Il décide en conséquence d’attendre encore avant de franchir le Rubicon. La peur a fait Brumaire, la gloire de Marengo l’a consacré. La paix, civile et extérieure, a permis le Consulat à vie. Reste à attendre l’occasion qui permet le passage à l’Empire.
L’attente stratégique
Pendant toute l’année 1803, Bonaparte veille à ne progresser qu’à coup sûr en continuant à travailler l’opinion : « Dans l’espace immense qui séparait son point de départ de celui auquel il allait parvenir [...] l’écueil du ridicule était surtout celui qu’il voulait éviter aux yeux des autres cours et à ceux de la nation française », écrit Mollien avant de préciser qu’il « craignait plus les sarcasmes que les injures398 ». 1803 occupe ainsi une sorte d’entre-deux : d’un côté, le Premier consul teste ses hypothèses dynastiques dans des conversations particulières ; d’un autre côté, il laisse filtrer informations et confidences dans le public : « Sa tactique en pareil cas, note Molé, était de laisser l’opinion se fatiguer, s’épuiser d’avance en conjectures et en critiques, de manière que l’événement le trouvât pour ainsi dire amorti et indifférent. »

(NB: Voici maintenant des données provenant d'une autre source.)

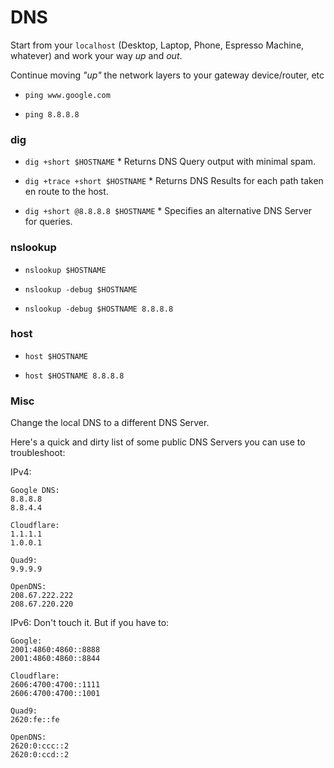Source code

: # DNS

Start from your `localhost` (Desktop, Laptop, Phone, Espresso Machine, whatever) and work your way _up_ and _out_.

Continue moving _"up"_ the network layers to your gateway device/router, etc

-   `ping www.google.com`

-   `ping 8.8.8.8`

### dig

-   `dig +short $HOSTNAME`
    		\* Returns DNS Query output with minimal spam.

-   `dig +trace +short $HOSTNAME`
    		\* Returns DNS Results for each path taken en route to the host.

-   `dig +short @8.8.8.8 $HOSTNAME`
    		\* Specifies an alternative DNS Server for queries.

### nslookup

-   `nslookup $HOSTNAME`

-   `nslookup -debug $HOSTNAME`

-   `nslookup -debug $HOSTNAME 8.8.8.8`

### host

-   `host $HOSTNAME`

-   `host $HOSTNAME 8.8.8.8`

### Misc

Change the local DNS to a different DNS Server.

Here's a quick and dirty list of some public DNS Servers you can use to troubleshoot:

IPv4:

    Google DNS:
    8.8.8.8
    8.8.4.4

    Cloudflare:
    1.1.1.1
    1.0.0.1

    Quad9:
    9.9.9.9

    OpenDNS:
    208.67.222.222
    208.67.220.220

IPv6: Don't touch it. But if you have to:

    Google:
    2001:4860:4860::8888
    2001:4860:4860::8844

    Cloudflare:
    2606:4700:4700::1111
    2606:4700:4700::1001

    Quad9:
    2620:fe::fe

    OpenDNS:
    2620:0:ccc::2
    2620:0:ccd::2
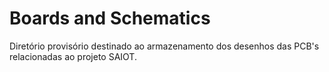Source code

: # Boards and Schematics
Diretório provisório destinado ao armazenamento dos desenhos das PCB's relacionadas ao projeto SAIOT.
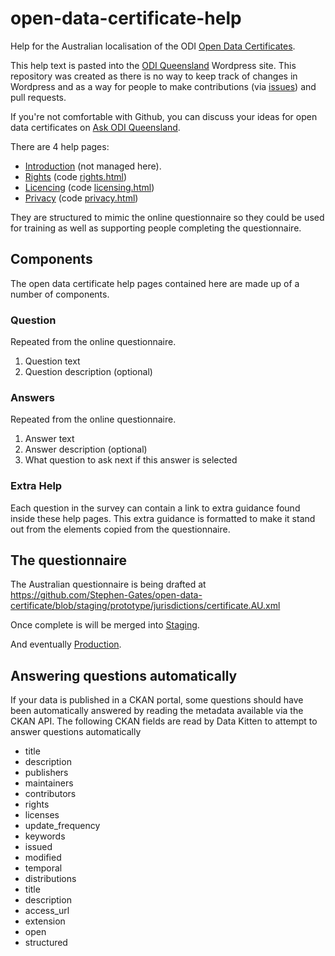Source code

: # open-data-certificate-help
Help for the Australian localisation of the ODI [Open Data Certificates](https://certificates.theodi.org).

This help text is pasted into the [ODI Queensland](http://queensland.theodi.org) Wordpress site. This repository was created as there is no way to keep track of changes in Wordpress and as a way for people to make contributions (via [issues](https://github.com/ODIQueensland/open-data-certificate-help/issues)) and pull requests.

If you're not comfortable with Github, you can discuss your ideas for open data certificates on [Ask ODI Queensland](https://ask.theodi.org.au/c/projects/certificates).

There are 4 help pages:

- [Introduction](http://queensland.theodi.org/home/services/certificates/help/) (not managed here).
- [Rights](http://queensland.theodi.org/home/services/certificates/help/rights/) (code [rights.html](https://github.com/ODIQueensland/open-data-certificate-help/blob/master/rights.html))
- [Licencing](http://queensland.theodi.org/home/services/certificates/help/licensing/) (code [licensing.html](https://github.com/ODIQueensland/open-data-certificate-help/blob/master/licensing.html))
- [Privacy](http://queensland.theodi.org/home/services/certificates/help/privacy/) (code [privacy.html](https://github.com/ODIQueensland/open-data-certificate-help/blob/master/privacy.html))

They are structured to mimic the online questionnaire so they could be used for training as well as supporting people completing the questionnaire.

## Components

The open data certificate help pages contained here are made up of a number of components.

### Question

Repeated from the online questionnaire.

1. Question text
2. Question description (optional)

### Answers

Repeated from the online questionnaire.

1. Answer text
2. Answer description (optional)
3. What question to ask next if this answer is selected

### Extra Help

Each question in the survey can contain a link to extra guidance found inside these help pages. This extra guidance is formatted to make it stand out from the elements copied from the questionnaire.

## The questionnaire

The Australian questionnaire is being drafted at https://github.com/Stephen-Gates/open-data-certificate/blob/staging/prototype/jurisdictions/certificate.AU.xml

Once complete is will be merged into [Staging](https://github.com/theodi/open-data-certificate/blob/staging/prototype/jurisdictions/certificate.AU.xml).

And eventually [Production](https://github.com/theodi/open-data-certificate/blob/master/prototype/jurisdictions/certificate.AU.xml).

## Answering questions automatically
If your data is published in a CKAN portal, some questions should have been automatically answered by reading the metadata available via the CKAN API. The following CKAN fields are read by Data Kitten to attempt to answer questions automatically

- title
- description
- publishers
- maintainers
- contributors
- rights
- licenses
- update_frequency
- keywords
- issued
- modified
- temporal
- distributions
- title
- description
- access_url
- extension
- open
- structured

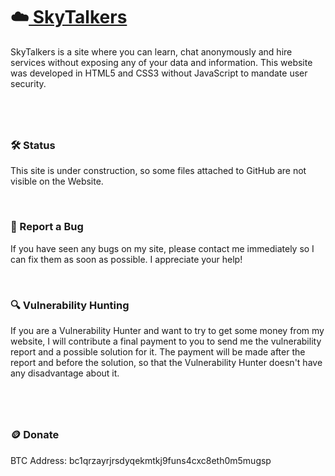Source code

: <h1>☁️<a href="www.z3pplin.github.io"> SkyTalkers</a></h1>
<p>SkyTalkers is a site where you can learn, chat anonymously and hire services without exposing any of your data and information. This website was developed in HTML5 and CSS3 without JavaScript to mandate user security.</p>

#

<br>

### 🛠 Status
This site is under construction, so some files attached to GitHub are not visible on the Website.

<br>

### 📝 Report a Bug
If you have seen any bugs on my site, please contact me immediately so I can fix them as soon as possible. I appreciate your help!

<br>

### 🔍 Vulnerability Hunting
If you are a Vulnerability Hunter and want to try to get some money from my website, I will contribute a final payment to you to send me the vulnerability report and a possible solution for it. The payment will be made after the report and before the solution, so that the Vulnerability Hunter doesn't have any disadvantage about it.

#

<br>

### 🪙 Donate
BTC Address: bc1qrzayrjrsdyqekmtkj9funs4cxc8eth0m5mugsp
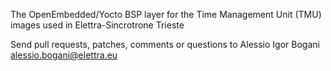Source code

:The OpenEmbedded/Yocto BSP layer for the Time Management Unit (TMU) images used in Elettra-Sincrotrone Trieste

Send pull requests, patches, comments or questions to Alessio Igor Bogani <alessio.bogani@elettra.eu>
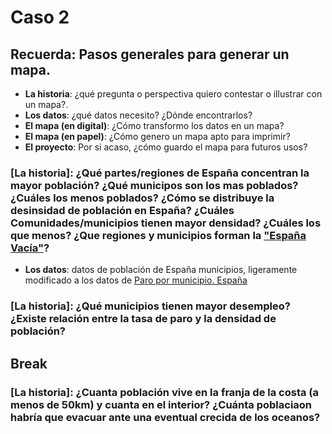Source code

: # Caso 2 

## Recuerda: Pasos generales para generar un mapa. 
* **La historia**: ¿qué pregunta o perspectiva quiero contestar o illustrar con un mapa?.
* **Los datos**: ¿qué datos necesito? ¿Dónde encontrarlos?
* **El mapa (en digital)**: ¿Cómo transformo los datos en un mapa?
* **El mapa (en papel)**: ¿Cómo genero un mapa apto para imprimir?
* **El proyecto**: Por si acaso, ¿cómo guardo el mapa para futuros usos? 


### [La historia]: ¿Qué partes/regiones de España concentran la mayor población? ¿Qué municipos son los mas poblados? ¿Cuáles los menos poblados? ¿Cómo se distribuye la desinsidad de población en España? ¿Cuáles Comunidades/municipios tienen mayor densidad? ¿Cuáles los que menos? ¿Que regiones y municipios forman la ["España Vacía"](https://elpais.com/cultura/2016/04/19/babelia/1461071676_157409.html)?

* **Los datos**: datos de población de España municipios, ligeramente modificado a los datos de [Paro por municipio. España](http://opendata.esri.es/datasets/paro-por-municipio.-espa%C3%B1a)

### [La historia]: ¿Qué municipios tienen mayor desempleo? ¿Existe relación entre la tasa de paro y la densidad de población?

## Break


### [La historia]: ¿Cuanta población vive en la franja de la costa (a menos de 50km) y cuanta en el interior? ¿Cuánta poblaciaon habría que evacuar ante una eventual crecida de los oceanos?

Cette année-là, sa dotation personnelle est multipliée par douze, passant de 500 000 francs à 6 millions. L’étiquette ressuscite par à-coups avec la réapparition des livrées dès 1802 à l’occasion de la proclamation du Concordat. Quant à Joséphine, elle reçoit des dames du palais et passe protocolairement devant les deux autres Consuls399. Autre signe qui ne trompe pas, le Premier consul oblige tous ses serviteurs à prendre le deuil pour la mort du général Leclerc, son beau-frère400, victime de la tragique expédition de Saint-Domingue. La mise en circulation du franc germinal voit apparaître son effigie, à l’image des défunts rois. Aussitôt de mauvais plaisants tracent une raie sur son cou, lui promettant la guillotine.

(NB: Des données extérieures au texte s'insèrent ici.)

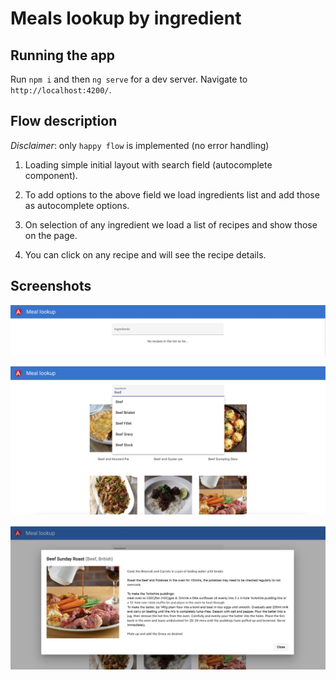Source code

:# Meals lookup by ingredient

## Running the app

Run `npm i` and then `ng serve` for a dev server. Navigate to `http://localhost:4200/`.

## Flow description

*Disclaimer*: only `happy flow` is implemented (no error handling)

1) Loading simple initial layout with search field (autocomplete component).

2) To add options to the above field we load ingredients list and add those as autocomplete options.

3) On selection of any ingredient we load a list of recipes and show those on the page.

4) You can click on any recipe and will see the recipe details.

## Screenshots
![initial](./initial_screen.png)

![search](./search.png)

![details](./details.png)
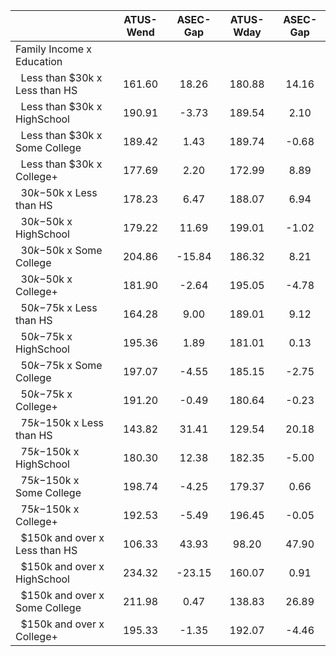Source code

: 
|                      |    ATUS-Wend |     ASEC-Gap |    ATUS-Wday |     ASEC-Gap |
| -------------------- | :----------: | :----------: | :----------: | :----------: |
| Family Income x Education |              |              |              |              |
| &nbsp;&nbsp;Less than $30k x Less than HS |       161.60 |        18.26 |       180.88 |        14.16 |
| &nbsp;&nbsp;Less than $30k x HighSchool |       190.91 |        -3.73 |       189.54 |         2.10 |
| &nbsp;&nbsp;Less than $30k x Some College |       189.42 |         1.43 |       189.74 |        -0.68 |
| &nbsp;&nbsp;Less than $30k x College+ |       177.69 |         2.20 |       172.99 |         8.89 |
| &nbsp;&nbsp;$30k-$50k x Less than HS |       178.23 |         6.47 |       188.07 |         6.94 |
| &nbsp;&nbsp;$30k-$50k x HighSchool |       179.22 |        11.69 |       199.01 |        -1.02 |
| &nbsp;&nbsp;$30k-$50k x Some College |       204.86 |       -15.84 |       186.32 |         8.21 |
| &nbsp;&nbsp;$30k-$50k x College+ |       181.90 |        -2.64 |       195.05 |        -4.78 |
| &nbsp;&nbsp;$50k-$75k x Less than HS |       164.28 |         9.00 |       189.01 |         9.12 |
| &nbsp;&nbsp;$50k-$75k x HighSchool |       195.36 |         1.89 |       181.01 |         0.13 |
| &nbsp;&nbsp;$50k-$75k x Some College |       197.07 |        -4.55 |       185.15 |        -2.75 |
| &nbsp;&nbsp;$50k-$75k x College+ |       191.20 |        -0.49 |       180.64 |        -0.23 |
| &nbsp;&nbsp;$75k-$150k x Less than HS |       143.82 |        31.41 |       129.54 |        20.18 |
| &nbsp;&nbsp;$75k-$150k x HighSchool |       180.30 |        12.38 |       182.35 |        -5.00 |
| &nbsp;&nbsp;$75k-$150k x Some College |       198.74 |        -4.25 |       179.37 |         0.66 |
| &nbsp;&nbsp;$75k-$150k x College+ |       192.53 |        -5.49 |       196.45 |        -0.05 |
| &nbsp;&nbsp;$150k and over x Less than HS |       106.33 |        43.93 |        98.20 |        47.90 |
| &nbsp;&nbsp;$150k and over x HighSchool |       234.32 |       -23.15 |       160.07 |         0.91 |
| &nbsp;&nbsp;$150k and over x Some College |       211.98 |         0.47 |       138.83 |        26.89 |
| &nbsp;&nbsp;$150k and over x College+ |       195.33 |        -1.35 |       192.07 |        -4.46 |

Méditant sur le discrédit de la royauté des Lumières – coupée de la nation car enfermée à Versailles –, Bonaparte entend se montrer à son peuple et il entreprend un voyage à partir de juin 1803, visitant quatre-vingts villes et dix-sept départements. Le ministre des Cultes fait modifier le cérémonial des prières publiques pour l’occasion. Au lieu de la mention collective du triumvirat consulaire, seul Bonaparte reçoit désormais l’hommage des fidèles. « Ce changement n’étonna personne. Il était la suite du plan arrêté pour nous conduire au but que l’on voulait atteindre », constate Cambacérès, visiblement amer. A Compiègne, Abbeville, Amiens, Boulogne, Dunkerque, Lille, Sedan, Bruxelles ou Anvers, il reçoit un accueil euphorique qui lui confirme qu’il peut tout oser.
La mise aux normes d’un pouvoir autocratique s’achève parallèlement. Le Corps législatif, jusqu’alors préservé, connaît une réforme de ses statuts. Il perd le droit d’élire son président, ce dernier est maintenant désigné par le Consul sur une liste de cinq noms. Amant d’Elisa, sœur de Napoléon, orateur fécond et courtisan-né, Fontanes est désigné pour la présidence. La curialisation du Sénat se poursuit avec l’institution des sénatoreries le 4 janvier 1803. Il s’agit de véritables fiefs dont l’octroi, naturellement réservé au Premier consul, entraîne d’importants revenus et privilèges. En limitant leur nombre à une vingtaine, soit un cinquième des sénateurs, Bonaparte entend à la fois créer une émulation dans la servilité et poser le premier jalon d’une aristocratie future. La république des lettres n’échappe pas à la purge : l’Académie des sciences morales est supprimée en janvier 1803 et ses membres dispersés dans les autres académies. Mme de Staël – qu’il déteste comme personne et redoute comme symbole – subit à son tour ses foudres401, après la publication par Necker de ses Dernières vues de politique et de finances. Dans ce testament politique, l’ancien ministre de Louis XVI se livre à un réquisitoire policé contre le dérapage dictatorial en cours, celui-ci favorisé par la Constitution de l’an VIII contre laquelle il dresse ses batteries avant de défendre son cher modèle anglais. « [...] On a oublié le temps pour la circonstance, et la sagesse de la loi, pour l’homme dont la France avait besoin. »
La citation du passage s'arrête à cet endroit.